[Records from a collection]
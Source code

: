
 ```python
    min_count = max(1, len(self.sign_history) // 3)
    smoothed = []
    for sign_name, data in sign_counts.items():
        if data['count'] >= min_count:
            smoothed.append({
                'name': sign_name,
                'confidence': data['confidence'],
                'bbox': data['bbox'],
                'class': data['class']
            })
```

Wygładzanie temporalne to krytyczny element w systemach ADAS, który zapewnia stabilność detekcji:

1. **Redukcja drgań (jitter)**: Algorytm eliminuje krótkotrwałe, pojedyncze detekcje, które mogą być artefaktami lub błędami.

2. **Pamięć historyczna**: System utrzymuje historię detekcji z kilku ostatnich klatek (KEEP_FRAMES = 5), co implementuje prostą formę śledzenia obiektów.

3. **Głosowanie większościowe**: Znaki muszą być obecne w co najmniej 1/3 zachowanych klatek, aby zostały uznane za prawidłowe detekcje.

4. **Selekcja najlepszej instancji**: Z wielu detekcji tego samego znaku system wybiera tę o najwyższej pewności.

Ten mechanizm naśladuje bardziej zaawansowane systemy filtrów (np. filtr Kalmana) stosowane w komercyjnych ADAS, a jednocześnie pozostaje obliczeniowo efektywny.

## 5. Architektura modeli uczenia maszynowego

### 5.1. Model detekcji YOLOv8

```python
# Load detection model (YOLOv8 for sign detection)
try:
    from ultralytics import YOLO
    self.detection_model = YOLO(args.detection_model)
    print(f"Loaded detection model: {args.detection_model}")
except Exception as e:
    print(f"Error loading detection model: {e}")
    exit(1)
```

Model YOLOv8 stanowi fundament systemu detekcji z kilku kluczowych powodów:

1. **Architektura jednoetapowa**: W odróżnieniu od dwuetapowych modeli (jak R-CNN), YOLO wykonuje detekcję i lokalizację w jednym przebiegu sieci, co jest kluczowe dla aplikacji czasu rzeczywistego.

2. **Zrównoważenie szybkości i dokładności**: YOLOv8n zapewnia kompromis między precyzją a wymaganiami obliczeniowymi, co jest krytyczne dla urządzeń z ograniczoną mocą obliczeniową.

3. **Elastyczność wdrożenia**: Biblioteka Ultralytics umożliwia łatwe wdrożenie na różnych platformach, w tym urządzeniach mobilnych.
---
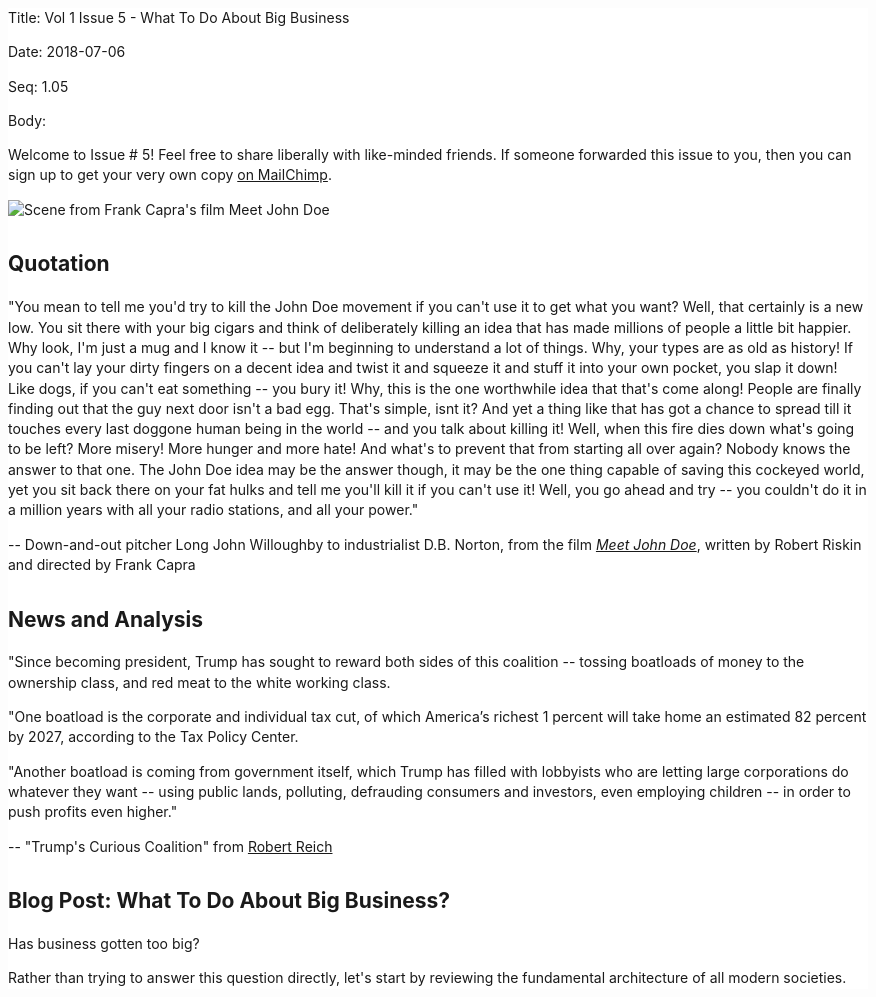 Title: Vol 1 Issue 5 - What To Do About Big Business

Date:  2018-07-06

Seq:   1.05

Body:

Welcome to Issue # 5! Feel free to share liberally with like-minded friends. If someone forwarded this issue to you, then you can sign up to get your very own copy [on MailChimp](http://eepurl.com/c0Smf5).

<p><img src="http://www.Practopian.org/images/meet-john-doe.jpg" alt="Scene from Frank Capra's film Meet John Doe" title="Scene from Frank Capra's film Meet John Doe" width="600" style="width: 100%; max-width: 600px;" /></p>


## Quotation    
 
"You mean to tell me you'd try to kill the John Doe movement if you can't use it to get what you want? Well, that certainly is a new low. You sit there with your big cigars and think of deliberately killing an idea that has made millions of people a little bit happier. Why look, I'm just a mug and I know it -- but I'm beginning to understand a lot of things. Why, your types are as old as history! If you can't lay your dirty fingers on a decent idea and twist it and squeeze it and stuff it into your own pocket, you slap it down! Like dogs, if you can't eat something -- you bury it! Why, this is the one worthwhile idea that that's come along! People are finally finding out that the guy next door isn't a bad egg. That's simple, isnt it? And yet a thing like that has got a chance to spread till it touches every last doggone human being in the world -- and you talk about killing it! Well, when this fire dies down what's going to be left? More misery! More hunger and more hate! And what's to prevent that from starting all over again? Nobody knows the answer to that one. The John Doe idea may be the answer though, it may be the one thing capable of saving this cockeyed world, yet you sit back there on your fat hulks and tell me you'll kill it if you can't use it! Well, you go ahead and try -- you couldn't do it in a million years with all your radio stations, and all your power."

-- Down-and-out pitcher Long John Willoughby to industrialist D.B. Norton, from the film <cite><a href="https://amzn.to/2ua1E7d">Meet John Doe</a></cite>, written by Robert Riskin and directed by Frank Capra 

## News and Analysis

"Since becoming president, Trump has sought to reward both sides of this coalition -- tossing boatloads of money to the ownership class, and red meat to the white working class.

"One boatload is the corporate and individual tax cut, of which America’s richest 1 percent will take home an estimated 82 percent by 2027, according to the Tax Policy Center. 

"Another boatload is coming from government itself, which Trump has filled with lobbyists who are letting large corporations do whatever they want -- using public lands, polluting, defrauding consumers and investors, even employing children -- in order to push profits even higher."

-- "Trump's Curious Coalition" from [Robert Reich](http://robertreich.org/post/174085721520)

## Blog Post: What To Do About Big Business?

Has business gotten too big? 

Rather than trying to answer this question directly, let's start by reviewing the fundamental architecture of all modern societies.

### Try it
Reproduce verbatim the lines above, from the line with "Source code" through the line with "1. **Redukcja drgań".

### Output for this exercise
Source code

:
 ```python
    min_count = max(1, len(self.sign_history) // 3)
    smoothed = []
    for sign_name, data in sign_counts.items():
        if data['count'] >= min_count:
            smoothed.append({
                'name': sign_name,
                'confidence': data['confidence'],
                'bbox': data['bbox'],
                'class': data['class']
            })
```

Wygładzanie temporalne to krytyczny element w systemach ADAS, który zapewnia stabilność detekcji:

1. **Redukcja drgań (jitter)**: Algorytm eliminuje krótkotrwałe, pojedyncze detekcje, które mogą być artefaktami lub błędami.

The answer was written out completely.